— TASK ITEM —
Scan the entries below for the string "Uzbek" and copy every line where it turns up.

— INPUT FOR THIS TASK —
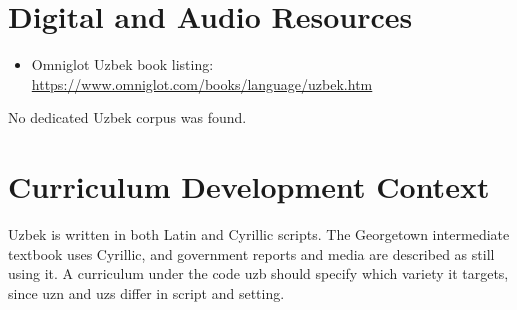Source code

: \documentclass[12pt]{article}
\begin{document}
\section{Digital and Audio Resources}
\begin{itemize}
\item Omniglot Uzbek book listing: \url{https://www.omniglot.com/books/language/uzbek.htm}
\end{itemize}
No dedicated Uzbek corpus was found.

\section{Curriculum Development Context}
Uzbek is written in both Latin and Cyrillic scripts. The Georgetown intermediate textbook uses Cyrillic, and government reports and media are described as still using it. A curriculum under the code uzb should specify which variety it targets, since uzn and uzs differ in script and setting.
\end{document}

— ANSWER TO THE PROBLEM —
\item Omniglot Uzbek book listing: \url{https://www.omniglot.com/books/language/uzbek.htm}
No dedicated Uzbek corpus was found.
Uzbek is written in both Latin and Cyrillic scripts. The Georgetown intermediate textbook uses Cyrillic, and government reports and media are described as still using it. A curriculum under the code uzb should specify which variety it targets, since uzn and uzs differ in script and setting.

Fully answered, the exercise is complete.